> _Supplied entries_
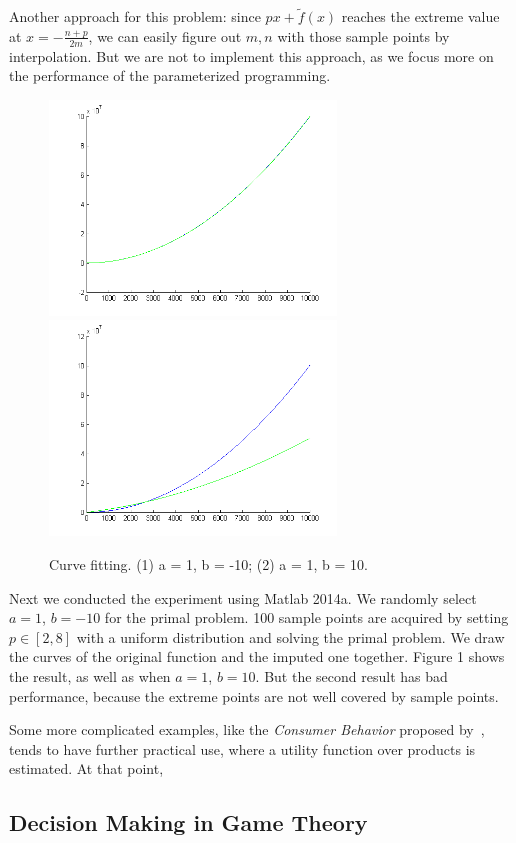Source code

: Another approach for this problem: since $px+\tilde{f}(x)$ reaches the extreme value at $x=-\frac{n+p}{2m}$, we can easily figure out $m,n$ with those sample points by interpolation. But we are not to implement this approach, as we focus more on the performance of the parameterized programming.

\begin{figure}\label{fig:case1}
\centering
\includegraphics[width=3in]{plots/p1.png}
\includegraphics[width=3in]{plots/p2.png}
\caption{Curve fitting. (1) a = 1, b = -10; (2) a = 1, b = 10.}
\end{figure}

Next we conducted the experiment using Matlab 2014a. We randomly select $a=1$, $b=-10$ for the primal problem. 100 sample points are acquired by setting $p\in[2,8]$ with a uniform distribution and solving the primal problem. We draw the curves of the original function and the imputed one together. Figure 1 shows the result, as well as when $a=1$, $b=10$. But the second result has bad performance, because the extreme points are not well covered by sample points.

Some more complicated examples, like the \textit{Consumer Behavior} proposed by~\cite{keshavarz2011}, tends to have further practical use, where a utility function over products is estimated. At that point,

\subsection{Decision Making in Game Theory}

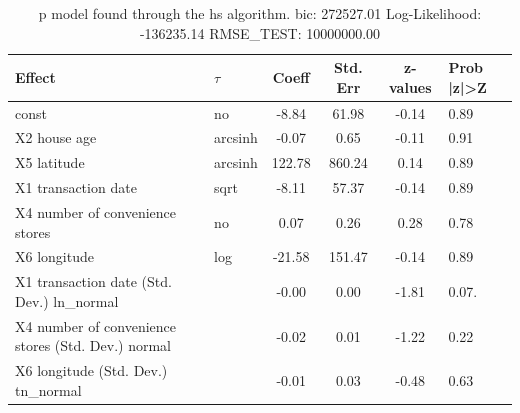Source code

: \begin{table}
	\caption{p model found through the hs algorithm. bic: 272527.01 Log-Likelihood: -136235.14 RMSE_TEST: 10000000.00}
	\begin{center}
		\begin{tabular}{|l|l|c|c|c|l|}
			\hline
			Effect & $\tau$ & Coeff & Std. Err & z-values & Prob |z|>Z \\
			\hline
			const & no & -8.84 & 61.98 & -0.14 & 0.89 \\
			\hline
			X2 house age & arcsinh & -0.07 & 0.65 & -0.11 & 0.91 \\
			\hline
			X5 latitude & arcsinh & 122.78 & 860.24 & 0.14 & 0.89 \\
			\hline
			X1 transaction date & sqrt & -8.11 & 57.37 & -0.14 & 0.89 \\
			\hline
			X4 number of convenience stores & no & 0.07 & 0.26 & 0.28 & 0.78 \\
			\hline
			X6 longitude & log & -21.58 & 151.47 & -0.14 & 0.89 \\
			\hline
			X1 transaction date (Std. Dev.) ln_normal &  & -0.00 & 0.00 & -1.81 & 0.07. \\
			\hline
			X4 number of convenience stores (Std. Dev.) normal &  & -0.02 & 0.01 & -1.22 & 0.22 \\
			\hline
			X6 longitude (Std. Dev.) tn_normal &  & -0.01 & 0.03 & -0.48 & 0.63 \\
			\hline
		\end{tabular}
	\end{center}
\end{table}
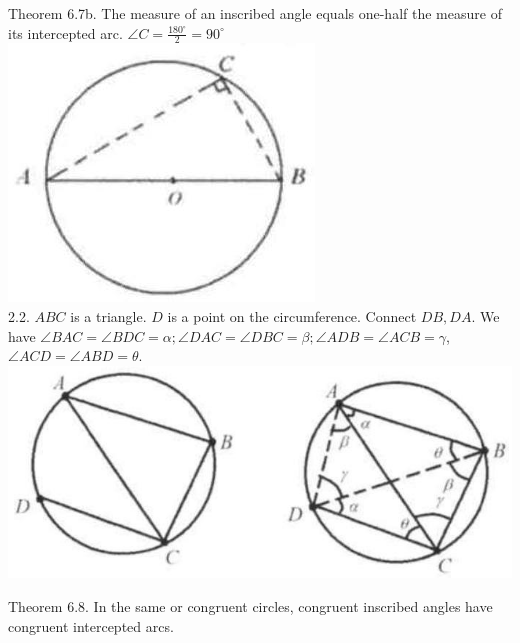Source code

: \documentclass{article}
\begin{document}
Theorem 6.7b. The measure of an inscribed angle equals one-half the measure of its intercepted arc. \(\angle C=\frac{180^{\circ}}{2}=90^{\circ}\)\\
\centering
\includegraphics[width=\textwidth]{images/162.jpg}\\
2.2. \(A B C\) is a triangle. \(D\) is a point on the circumference. Connect \(D B, D A\). We have \(\angle B A C=\angle B D C=\alpha ; \angle D A C=\angle D B C=\beta ; \angle A D B=\angle A C B=\gamma\), \(\angle A C D=\angle A B D=\theta\).\\
\centering
\includegraphics[width=\textwidth]{images/162(2).jpg}

Theorem 6.8. In the same or congruent circles, congruent inscribed angles have congruent intercepted arcs.
\end{document}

> _Task directions_
Reproduce all the material exactly, omitting images.

> _Exercise answer_
Source code

: Another approach for this problem: since $px+\tilde{f}(x)$ reaches the extreme value at $x=-\frac{n+p}{2m}$, we can easily figure out $m,n$ with those sample points by interpolation. But we are not to implement this approach, as we focus more on the performance of the parameterized programming.

\begin{figure}\label{fig:case1}
\centering
\includegraphics[width=3in]{plots/p1.png}
\includegraphics[width=3in]{plots/p2.png}
\caption{Curve fitting. (1) a = 1, b = -10; (2) a = 1, b = 10.}
\end{figure}

Next we conducted the experiment using Matlab 2014a. We randomly select $a=1$, $b=-10$ for the primal problem. 100 sample points are acquired by setting $p\in[2,8]$ with a uniform distribution and solving the primal problem. We draw the curves of the original function and the imputed one together. Figure 1 shows the result, as well as when $a=1$, $b=10$. But the second result has bad performance, because the extreme points are not well covered by sample points.

Some more complicated examples, like the \textit{Consumer Behavior} proposed by~\cite{keshavarz2011}, tends to have further practical use, where a utility function over products is estimated. At that point,

\subsection{Decision Making in Game Theory}

Source code

: \begin{table}
	\caption{p model found through the hs algorithm. bic: 272527.01 Log-Likelihood: -136235.14 RMSE_TEST: 10000000.00}
	\begin{center}
		\begin{tabular}{|l|l|c|c|c|l|}
			\hline
			Effect & $\tau$ & Coeff & Std. Err & z-values & Prob |z|>Z \\
			\hline
			const & no & -8.84 & 61.98 & -0.14 & 0.89 \\
			\hline
			X2 house age & arcsinh & -0.07 & 0.65 & -0.11 & 0.91 \\
			\hline
			X5 latitude & arcsinh & 122.78 & 860.24 & 0.14 & 0.89 \\
			\hline
			X1 transaction date & sqrt & -8.11 & 57.37 & -0.14 & 0.89 \\
			\hline
			X4 number of convenience stores & no & 0.07 & 0.26 & 0.28 & 0.78 \\
			\hline
			X6 longitude & log & -21.58 & 151.47 & -0.14 & 0.89 \\
			\hline
			X1 transaction date (Std. Dev.) ln_normal &  & -0.00 & 0.00 & -1.81 & 0.07. \\
			\hline
			X4 number of convenience stores (Std. Dev.) normal &  & -0.02 & 0.01 & -1.22 & 0.22 \\
			\hline
			X6 longitude (Std. Dev.) tn_normal &  & -0.01 & 0.03 & -0.48 & 0.63 \\
			\hline
		\end{tabular}
	\end{center}
\end{table}
Source code

: \documentclass{article}
\begin{document}
Theorem 6.7b. The measure of an inscribed angle equals one-half the measure of its intercepted arc. \(\angle C=\frac{180^{\circ}}{2}=90^{\circ}\)\\
\centering
\includegraphics[width=\textwidth]{images/162.jpg}\\
2.2. \(A B C\) is a triangle. \(D\) is a point on the circumference. Connect \(D B, D A\). We have \(\angle B A C=\angle B D C=\alpha ; \angle D A C=\angle D B C=\beta ; \angle A D B=\angle A C B=\gamma\), \(\angle A C D=\angle A B D=\theta\).\\
\centering
\includegraphics[width=\textwidth]{images/162(2).jpg}

Theorem 6.8. In the same or congruent circles, congruent inscribed angles have congruent intercepted arcs.
\end{document}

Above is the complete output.